Functional and Applied Biomechanics Section/Rehabilitation Medicine Department, National Institutes of Health, Bethesda, MD, USA.
Functional and Applied Biomechanics Section/Rehabilitation Medicine Department, National Institutes of Health, Bethesda, MD, USA.
Osteoarthritis Cartilage. 2013 Dec;21(12):1886-1894. doi: 10.1016/j.joca.2013.08.023. Epub 2013 Sep 3.
To establish an in vivo, normative patellofemoral (PF) cartilage contact mechanics database acquired during voluntary muscle control using a novel, dynamic, magnetic resonance (MR) imaging-based, computational methodology and validate the contact mechanics sensitivity to the known sub-millimeter methodological accuracies.
Dynamic cine phase-contrast and multi-plane cine (MPC) images were acquired while female subjects (n = 20, sample of convenience) performed an open kinetic chain (knee flexion-extension) exercise inside a 3-T MR scanner. Static cartilage models were created from high resolution three-dimensional static MR data and accurately placed in their dynamic pose at each time frame based on the cine-PC (CPC) data. Cartilage contact parameters were calculated based on the surface overlap. Statistical analysis was performed using paired t-test and a one-sample repeated measures ANOVA. The sensitivity of the contact parameters to the known errors in the PF kinematics was determined.
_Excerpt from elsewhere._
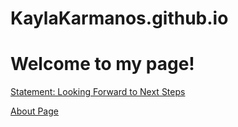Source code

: # KaylaKarmanos.github.io
# Welcome to my page!

[Statement: Looking Forward to Next Steps](lookingforward.html)

[About Page](about.md)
Peak mean PF contact area was 228.7 ± 173.6 mm(2) at 40° knee angle. During extension, contact centroid and peak strain locations tracked medially on the femoral and patellar cartilage and were not significantly different from each other. At 25°, 30°, 35°, and 40° of knee extension, contact area was significantly different. Contact area and centroid locations were insensitive to rotational and translational perturbations.
This study is a first step towards unfolding the biomechanical pathways to anterior PF pain and osteoarthritis (OA) using dynamic, in vivo, and accurate methodologies. The database provides crucial data for future studies and for validation of, or as an input to, computational models.
利用一种新颖的、基于动态磁共振成像的计算方法,在自愿肌肉控制下建立体内正常髌股(PF)软骨接触力学数据库,并验证接触力学对已知亚毫米方法学精度的敏感性。
在 3T 磁共振扫描仪中,女性受试者(n=20,方便样本)进行开链动力学(膝关节屈伸)运动时,采集动态电影相位对比和多平面电影(MPC)图像。从高分辨率三维静态磁共振数据创建静态软骨模型,并根据电影 PC(CPC)数据在每个时间帧上准确放置在其动态姿势中。基于表面重叠计算软骨接触参数。使用配对 t 检验和单样本重复测量方差分析进行统计分析。确定接触参数对 PF 运动学中已知误差的敏感性。
在 40°膝关节角度时,峰值平均 PF 接触面积为 228.7±173.6mm²。在伸展过程中,接触质心和峰值应变位置在股骨和髌骨软骨上向内侧跟踪,彼此之间没有显著差异。在膝关节伸展 25°、30°、35°和 40°时,接触面积有显著差异。接触面积和质心位置对旋转和平移扰动不敏感。
本研究是利用动态、体内和精确方法揭示前 PF 疼痛和骨关节炎(OA)生物力学途径的第一步。该数据库为未来的研究提供了关键数据,并为计算模型的验证或作为输入提供了关键数据。